## Input material
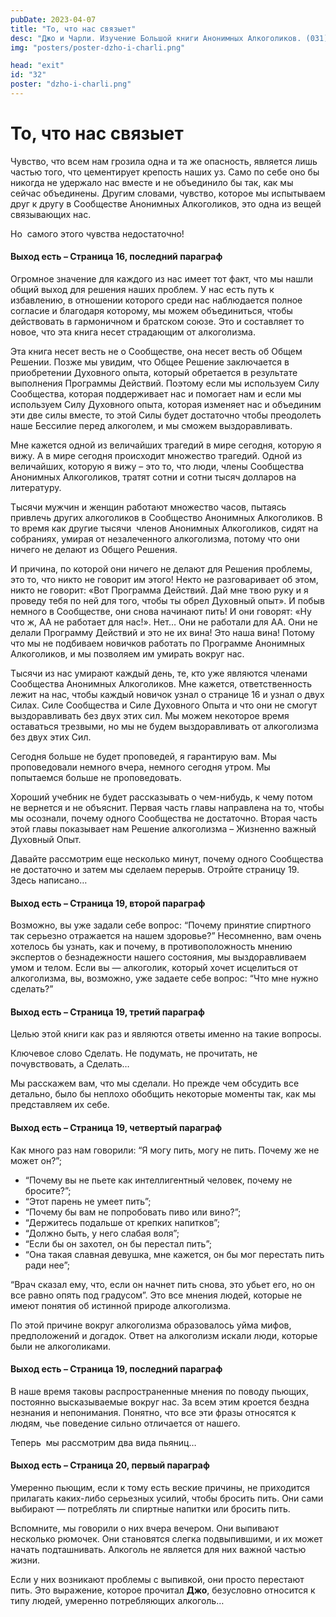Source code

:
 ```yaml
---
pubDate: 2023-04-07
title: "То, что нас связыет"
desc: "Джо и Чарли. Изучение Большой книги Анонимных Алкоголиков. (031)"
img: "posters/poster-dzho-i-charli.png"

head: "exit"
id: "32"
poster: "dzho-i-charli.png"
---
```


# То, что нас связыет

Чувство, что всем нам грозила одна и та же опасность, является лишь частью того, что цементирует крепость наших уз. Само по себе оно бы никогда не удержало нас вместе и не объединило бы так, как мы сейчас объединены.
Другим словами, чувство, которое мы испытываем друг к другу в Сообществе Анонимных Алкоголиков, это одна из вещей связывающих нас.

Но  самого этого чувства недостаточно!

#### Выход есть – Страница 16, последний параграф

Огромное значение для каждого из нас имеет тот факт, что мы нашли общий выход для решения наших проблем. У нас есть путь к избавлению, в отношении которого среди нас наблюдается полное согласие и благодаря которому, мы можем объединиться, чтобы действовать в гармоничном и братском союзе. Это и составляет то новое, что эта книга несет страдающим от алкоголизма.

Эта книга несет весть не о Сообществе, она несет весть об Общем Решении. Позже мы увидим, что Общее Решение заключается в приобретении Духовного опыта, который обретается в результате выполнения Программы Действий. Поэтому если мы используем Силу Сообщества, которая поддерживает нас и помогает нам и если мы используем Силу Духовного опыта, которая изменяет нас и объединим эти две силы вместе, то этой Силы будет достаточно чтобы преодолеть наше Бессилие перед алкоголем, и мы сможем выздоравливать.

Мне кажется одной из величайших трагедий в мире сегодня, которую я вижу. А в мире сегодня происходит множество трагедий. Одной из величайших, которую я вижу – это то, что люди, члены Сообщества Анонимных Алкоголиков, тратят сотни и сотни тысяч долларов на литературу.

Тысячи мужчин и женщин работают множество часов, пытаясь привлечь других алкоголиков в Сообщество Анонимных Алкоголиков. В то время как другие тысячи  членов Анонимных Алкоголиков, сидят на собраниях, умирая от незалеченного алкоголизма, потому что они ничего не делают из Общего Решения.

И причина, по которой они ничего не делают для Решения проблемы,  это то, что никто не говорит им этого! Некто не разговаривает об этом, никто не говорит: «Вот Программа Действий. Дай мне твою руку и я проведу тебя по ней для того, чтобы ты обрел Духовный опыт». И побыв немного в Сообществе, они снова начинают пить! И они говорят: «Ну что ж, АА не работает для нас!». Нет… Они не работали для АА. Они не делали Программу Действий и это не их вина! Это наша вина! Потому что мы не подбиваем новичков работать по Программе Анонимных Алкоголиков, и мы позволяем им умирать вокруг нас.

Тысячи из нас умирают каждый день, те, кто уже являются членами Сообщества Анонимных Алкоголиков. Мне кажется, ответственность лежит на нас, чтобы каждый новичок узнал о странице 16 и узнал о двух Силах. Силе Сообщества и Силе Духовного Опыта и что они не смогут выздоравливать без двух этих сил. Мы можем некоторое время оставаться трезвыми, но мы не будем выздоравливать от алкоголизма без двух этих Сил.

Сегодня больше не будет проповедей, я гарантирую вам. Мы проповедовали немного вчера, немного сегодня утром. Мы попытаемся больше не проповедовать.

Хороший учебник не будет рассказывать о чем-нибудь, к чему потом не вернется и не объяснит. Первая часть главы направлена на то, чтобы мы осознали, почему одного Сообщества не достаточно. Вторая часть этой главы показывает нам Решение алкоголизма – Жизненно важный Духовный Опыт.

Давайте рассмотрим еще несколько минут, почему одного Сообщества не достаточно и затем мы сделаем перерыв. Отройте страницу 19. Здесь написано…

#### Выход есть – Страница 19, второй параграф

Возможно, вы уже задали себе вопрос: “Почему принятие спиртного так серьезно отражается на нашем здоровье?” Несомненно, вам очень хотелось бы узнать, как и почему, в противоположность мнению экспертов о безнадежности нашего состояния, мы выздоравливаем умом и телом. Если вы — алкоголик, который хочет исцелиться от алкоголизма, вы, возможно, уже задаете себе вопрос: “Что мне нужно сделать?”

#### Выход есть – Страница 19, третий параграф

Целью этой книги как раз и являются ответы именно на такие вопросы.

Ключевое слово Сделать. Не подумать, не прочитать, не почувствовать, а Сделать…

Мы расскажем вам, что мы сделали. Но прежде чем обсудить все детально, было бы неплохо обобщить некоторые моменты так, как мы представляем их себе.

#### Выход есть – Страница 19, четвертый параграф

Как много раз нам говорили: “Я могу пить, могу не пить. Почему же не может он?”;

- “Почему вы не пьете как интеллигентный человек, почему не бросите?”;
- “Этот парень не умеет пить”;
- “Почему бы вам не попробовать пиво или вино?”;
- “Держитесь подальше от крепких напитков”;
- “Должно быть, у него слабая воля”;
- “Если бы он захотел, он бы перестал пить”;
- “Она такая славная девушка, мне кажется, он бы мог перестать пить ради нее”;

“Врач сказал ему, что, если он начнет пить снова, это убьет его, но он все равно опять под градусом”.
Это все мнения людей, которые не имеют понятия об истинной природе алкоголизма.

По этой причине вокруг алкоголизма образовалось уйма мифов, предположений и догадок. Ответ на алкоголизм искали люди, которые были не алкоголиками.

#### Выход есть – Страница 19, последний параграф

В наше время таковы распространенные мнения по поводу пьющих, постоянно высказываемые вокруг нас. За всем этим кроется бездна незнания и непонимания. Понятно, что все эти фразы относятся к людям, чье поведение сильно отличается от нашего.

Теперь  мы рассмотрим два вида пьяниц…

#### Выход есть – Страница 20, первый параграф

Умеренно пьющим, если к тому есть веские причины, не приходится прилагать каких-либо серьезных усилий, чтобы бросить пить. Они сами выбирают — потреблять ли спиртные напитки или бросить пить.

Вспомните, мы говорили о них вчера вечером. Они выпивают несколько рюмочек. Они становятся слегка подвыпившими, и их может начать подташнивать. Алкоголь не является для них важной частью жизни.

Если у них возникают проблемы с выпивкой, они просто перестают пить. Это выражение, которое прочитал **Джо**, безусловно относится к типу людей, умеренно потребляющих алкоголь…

## Problem statement
Read each line of the data and count the ones that include "частью", answering with the number alone.

## Written solution
2